While some exhibitions, aside from hanging the work on view, keep the gallery space relatively untouched, Amir H. Fallah is taking the entire space into his own hands. In addition to displaying his vibrant portraits of the immigrant community in Los Angeles inspired by Persian miniatures and 17th century Dutch art, he’s also putting his mark on the gallery walls and the sounds that can be heard there. A interview-based sound installation will showcase the voices of his portrait subjects and other immigrants speaking about their own experiences in America, and the walls will be painted with the lyrics of Neil Diamond’s Coming To America translated into Farsi. The portraits themselves depict their subjects surrounded by personal belongings but with many of their physical features obscured, creating a depiction that offers a mixed degree of visibility.
Opening Saturday, May 12 at Selena Gallery, 7 pm to 10 pm. On view through June 9.
Gran Turismo is the name of a racing video game my dad used to play that I was never very good at, but it is also the name of the latest exhibition at Bushwick’s Selena Gallery, a space dedicated to showcasing artists of color.
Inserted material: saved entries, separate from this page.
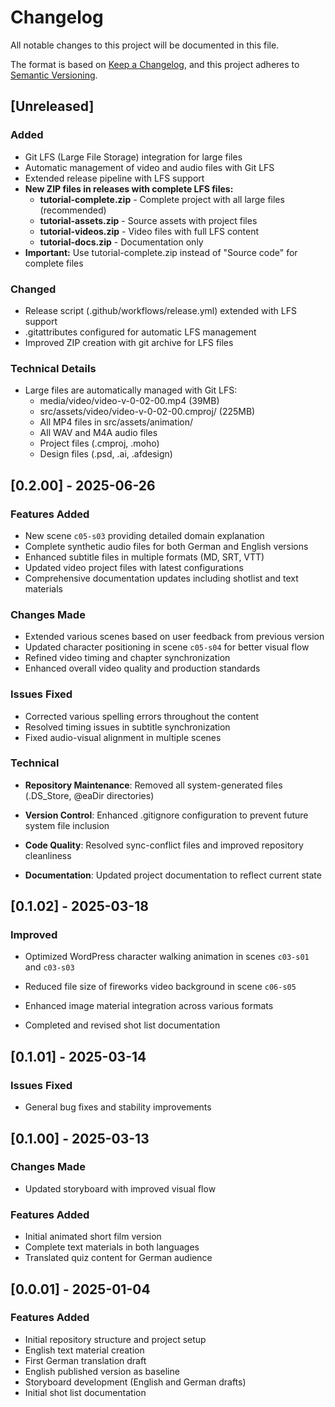 # Changelog

All notable changes to this project will be documented in this file.

The format is based on [Keep a Changelog](https://keepachangelog.com/en/1.1.0/),
and this project adheres to [Semantic Versioning](https://semver.org/spec/v2.0.0.html).

## [Unreleased]

### Added

- Git LFS (Large File Storage) integration for large files
- Automatic management of video and audio files with Git LFS
- Extended release pipeline with LFS support
- **New ZIP files in releases with complete LFS files:**
  - **tutorial-complete.zip** - Complete project with all large files (recommended)
  - **tutorial-assets.zip** - Source assets with project files
  - **tutorial-videos.zip** - Video files with full LFS content
  - **tutorial-docs.zip** - Documentation only
- **Important:** Use tutorial-complete.zip instead of "Source code" for complete files

### Changed

- Release script (.github/workflows/release.yml) extended with LFS support
- .gitattributes configured for automatic LFS management
- Improved ZIP creation with git archive for LFS files

### Technical Details

- Large files are automatically managed with Git LFS:
  - media/video/video-v-0-02-00.mp4 (39MB)
  - src/assets/video/video-v-0-02-00.cmproj/ (225MB)
  - All MP4 files in src/assets/animation/
  - All WAV and M4A audio files
  - Project files (.cmproj, .moho)
  - Design files (.psd, .ai, .afdesign)

## [0.2.00] - 2025-06-26

### Features Added

- New scene `c05-s03` providing detailed domain explanation
- Complete synthetic audio files for both German and English versions
- Enhanced subtitle files in multiple formats (MD, SRT, VTT)
- Updated video project files with latest configurations
- Comprehensive documentation updates including shotlist and text materials

### Changes Made

- Extended various scenes based on user feedback from previous version
- Updated character positioning in scene `c05-s04` for better visual flow
- Refined video timing and chapter synchronization
- Enhanced overall video quality and production standards

### Issues Fixed

- Corrected various spelling errors throughout the content
- Resolved timing issues in subtitle synchronization
- Fixed audio-visual alignment in multiple scenes

### Technical

- **Repository Maintenance**: Removed all system-generated files
  (.DS_Store, @eaDir directories)

- **Version Control**: Enhanced .gitignore configuration to prevent future
  system file inclusion

- **Code Quality**: Resolved sync-conflict files and improved repository
  cleanliness

- **Documentation**: Updated project documentation to reflect current state

## [0.1.02] - 2025-03-18

### Improved

- Optimized WordPress character walking animation in scenes `c03-s01` and
  `c03-s03`

- Reduced file size of fireworks video background in scene `c06-s05`
- Enhanced image material integration across various formats
- Completed and revised shot list documentation

## [0.1.01] - 2025-03-14

### Issues Fixed

- General bug fixes and stability improvements

## [0.1.00] - 2025-03-13

### Changes Made

- Updated storyboard with improved visual flow

### Features Added

- Initial animated short film version
- Complete text materials in both languages
- Translated quiz content for German audience

## [0.0.01] - 2025-01-04

### Features Added

- Initial repository structure and project setup
- English text material creation
- First German translation draft
- English published version as baseline
- Storyboard development (English and German drafts)
- Initial shot list documentation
While it does reference the video game, this assortment of work by artists Cristina Tufiño and Jonny Negron also explores the feminine form and Puerto Rican culture and economics through striking imagery that references anime, tropical places, children’s TV shows, hieroglyphics, and more. I feel obligated to say you should race to the opening on Saturday. Just don’t accidentally slam into walls a bunch of times like you might in a racing game.